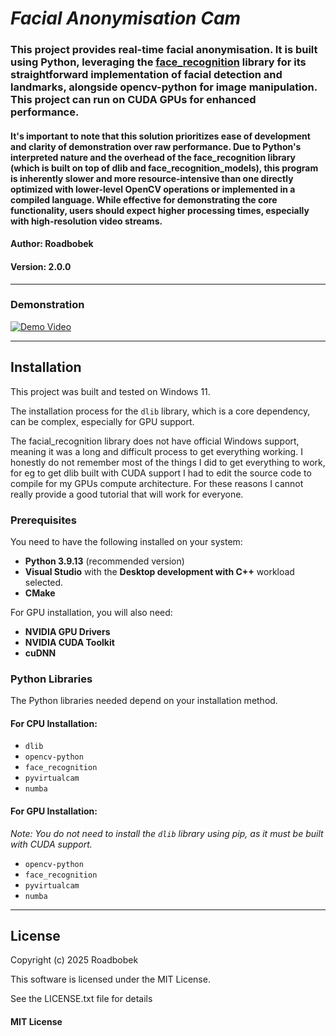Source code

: # *Facial Anonymisation Cam*

### This project provides real-time facial anonymisation. It is built using Python, leveraging the [face_recognition](https://github.com/ageitgey/face_recognition) library for its straightforward implementation of facial detection and landmarks, alongside opencv-python for image manipulation. This project can run on CUDA GPUs for enhanced performance.

#### It's important to note that this solution prioritizes ease of development and clarity of demonstration over raw performance. Due to Python's interpreted nature and the overhead of the face_recognition library (which is built on top of dlib and face_recognition_models), this program is inherently slower and more resource-intensive than one directly optimized with lower-level OpenCV operations or implemented in a compiled language. While effective for demonstrating the core functionality, users should expect higher processing times, especially with high-resolution video streams.

#### Author: Roadbobek

#### Version: 2.0.0

---

### Demonstration

[![Demo Video](https://img.youtube.com/vi/6wMMOnadwXo/maxresdefault.jpg)](https://www.youtube.com/watch?v=6wMMOnadwXo)

---

## Installation

This project was built and tested on Windows 11.

The installation process for the `dlib` library, which is a core dependency, can be complex, especially for GPU support.

The facial_recognition library does not have official Windows support, meaning it was a long and difficult process to get everything working. I honestly do not remember most of the things I did to get everything to work, for eg to get dlib built with CUDA support I had to edit the source code to compile for my GPUs compute architecture. For these reasons I cannot really provide a good tutorial that will work for everyone.

### Prerequisites

You need to have the following installed on your system:
- **Python 3.9.13** (recommended version)
- **Visual Studio** with the **Desktop development with C++** workload selected.
- **CMake**

For GPU installation, you will also need:
- **NVIDIA GPU Drivers**
- **NVIDIA CUDA Toolkit**
- **cuDNN**

### Python Libraries

The Python libraries needed depend on your installation method.

#### For CPU Installation:
-   `dlib`
-   `opencv-python`
-   `face_recognition`
-   `pyvirtualcam`
-   `numba`

#### For GPU Installation:
*Note: You do not need to install the `dlib` library using pip, as it must be built with CUDA support.*
-   `opencv-python`
-   `face_recognition`
-   `pyvirtualcam`
-   `numba`

---

## License

Copyright (c) 2025 Roadbobek

This software is licensed under the MIT License.

See the LICENSE.txt file for details

#### MIT License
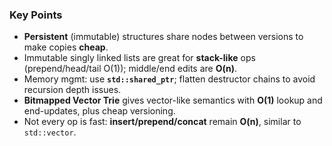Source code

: ### **Key Points**
- **Persistent** (immutable) structures share nodes between versions to make copies **cheap**.
- Immutable singly linked lists are great for **stack-like** ops (prepend/head/tail O(1)); middle/end edits are **O(n)**.
- Memory mgmt: use **`std::shared_ptr`**; flatten destructor chains to avoid recursion depth issues.
- **Bitmapped Vector Trie** gives vector-like semantics with **O(1)** lookup and end-updates, plus cheap versioning.
- Not every op is fast: **insert/prepend/concat** remain **O(n)**, similar to `std::vector`.
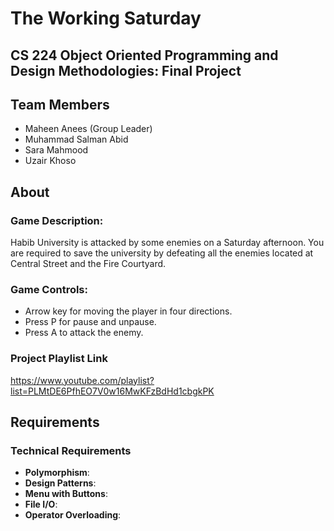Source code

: # The Working Saturday

## CS 224 Object Oriented Programming and Design Methodologies: Final Project

## Team Members

- Maheen Anees (Group Leader)
- Muhammad Salman Abid
- Sara Mahmood
- Uzair Khoso

## About

### Game Description:
Habib University is attacked by some enemies on a Saturday afternoon. You are required to save the university by defeating all the enemies located at Central Street and the Fire Courtyard. 

### Game Controls:
- Arrow key for moving the player in four directions.
- Press P for pause and unpause.
- Press A to attack the enemy.

### Project Playlist Link
https://www.youtube.com/playlist?list=PLMtDE6PfhEO7V0w16MwKFzBdHd1cbgkPK

## Requirements
### Technical Requirements
- __Polymorphism__:
- __Design Patterns__:
- __Menu with Buttons__:
- __File I/O__:
- __Operator Overloading__:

◆ Problem details ◆
Considering only lines that contain the word "using", say how many there are in the data, with no other text.

◆ Finished exercise ◆
2